From the records below, output exactly the lines running from the line containing "Here is the" through the line containing "Individual User information", and no others.

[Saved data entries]
= = = = = = =
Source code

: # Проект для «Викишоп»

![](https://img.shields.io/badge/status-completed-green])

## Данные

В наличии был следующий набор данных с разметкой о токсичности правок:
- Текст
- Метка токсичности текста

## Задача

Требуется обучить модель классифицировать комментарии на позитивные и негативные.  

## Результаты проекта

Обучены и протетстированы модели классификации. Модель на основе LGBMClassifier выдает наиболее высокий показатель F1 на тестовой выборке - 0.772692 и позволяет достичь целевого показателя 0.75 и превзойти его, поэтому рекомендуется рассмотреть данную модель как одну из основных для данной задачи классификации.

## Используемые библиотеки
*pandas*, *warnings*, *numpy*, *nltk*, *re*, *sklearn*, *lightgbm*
= = = = = = =
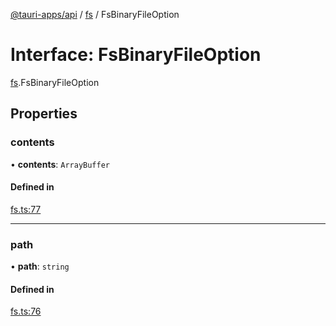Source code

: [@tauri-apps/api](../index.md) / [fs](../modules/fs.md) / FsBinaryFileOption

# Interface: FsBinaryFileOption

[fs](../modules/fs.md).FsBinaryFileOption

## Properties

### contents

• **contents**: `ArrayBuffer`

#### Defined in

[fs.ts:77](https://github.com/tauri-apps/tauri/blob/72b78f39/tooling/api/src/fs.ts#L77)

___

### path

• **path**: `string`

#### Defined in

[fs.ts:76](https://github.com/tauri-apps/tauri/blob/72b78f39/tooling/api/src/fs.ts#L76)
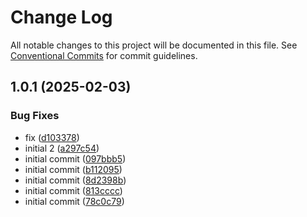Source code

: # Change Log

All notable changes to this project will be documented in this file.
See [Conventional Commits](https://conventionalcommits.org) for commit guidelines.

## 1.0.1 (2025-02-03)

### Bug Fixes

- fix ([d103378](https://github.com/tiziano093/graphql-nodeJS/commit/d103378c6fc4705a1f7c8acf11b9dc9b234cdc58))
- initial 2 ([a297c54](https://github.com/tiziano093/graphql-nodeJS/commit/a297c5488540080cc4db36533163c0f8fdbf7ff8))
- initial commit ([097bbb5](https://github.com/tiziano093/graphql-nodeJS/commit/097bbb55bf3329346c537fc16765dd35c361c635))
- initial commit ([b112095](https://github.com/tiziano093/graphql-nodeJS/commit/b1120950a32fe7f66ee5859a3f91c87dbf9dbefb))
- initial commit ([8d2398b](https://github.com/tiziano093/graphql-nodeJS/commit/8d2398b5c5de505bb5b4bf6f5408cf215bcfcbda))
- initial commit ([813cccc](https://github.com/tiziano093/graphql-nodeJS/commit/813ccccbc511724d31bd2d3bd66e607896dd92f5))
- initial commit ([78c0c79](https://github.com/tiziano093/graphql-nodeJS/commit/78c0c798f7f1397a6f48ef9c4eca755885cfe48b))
= = = = = = =
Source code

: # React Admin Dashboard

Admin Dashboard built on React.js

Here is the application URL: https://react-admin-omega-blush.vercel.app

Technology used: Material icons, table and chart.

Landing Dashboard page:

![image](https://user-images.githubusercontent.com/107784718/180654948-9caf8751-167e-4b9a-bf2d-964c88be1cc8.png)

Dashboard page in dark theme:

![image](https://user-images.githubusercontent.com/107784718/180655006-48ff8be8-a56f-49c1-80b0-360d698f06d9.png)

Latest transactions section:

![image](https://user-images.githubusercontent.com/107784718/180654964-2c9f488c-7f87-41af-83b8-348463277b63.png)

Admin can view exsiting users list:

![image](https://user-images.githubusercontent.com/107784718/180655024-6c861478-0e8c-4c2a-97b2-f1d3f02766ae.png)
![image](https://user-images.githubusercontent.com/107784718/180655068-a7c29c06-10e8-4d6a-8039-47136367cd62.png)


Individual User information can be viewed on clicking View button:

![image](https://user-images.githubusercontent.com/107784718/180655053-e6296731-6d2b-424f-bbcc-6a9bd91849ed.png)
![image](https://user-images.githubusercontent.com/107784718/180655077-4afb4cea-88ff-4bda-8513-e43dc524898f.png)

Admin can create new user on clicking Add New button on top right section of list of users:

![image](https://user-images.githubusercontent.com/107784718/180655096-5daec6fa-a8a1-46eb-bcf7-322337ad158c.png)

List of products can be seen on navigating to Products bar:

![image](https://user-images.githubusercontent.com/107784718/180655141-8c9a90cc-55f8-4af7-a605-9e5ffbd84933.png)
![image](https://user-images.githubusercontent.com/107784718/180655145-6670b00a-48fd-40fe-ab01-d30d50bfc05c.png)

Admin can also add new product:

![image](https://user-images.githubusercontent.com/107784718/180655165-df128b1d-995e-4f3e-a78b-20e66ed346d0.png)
= = = = = = =
#### RESPONSE TO THE EXERCISE
Here is the application URL: https://react-admin-omega-blush.vercel.app

Technology used: Material icons, table and chart.

Landing Dashboard page:

![image](https://user-images.githubusercontent.com/107784718/180654948-9caf8751-167e-4b9a-bf2d-964c88be1cc8.png)

Dashboard page in dark theme:

![image](https://user-images.githubusercontent.com/107784718/180655006-48ff8be8-a56f-49c1-80b0-360d698f06d9.png)

Latest transactions section:

![image](https://user-images.githubusercontent.com/107784718/180654964-2c9f488c-7f87-41af-83b8-348463277b63.png)

Admin can view exsiting users list:

![image](https://user-images.githubusercontent.com/107784718/180655024-6c861478-0e8c-4c2a-97b2-f1d3f02766ae.png)
![image](https://user-images.githubusercontent.com/107784718/180655068-a7c29c06-10e8-4d6a-8039-47136367cd62.png)


Individual User information can be viewed on clicking View button:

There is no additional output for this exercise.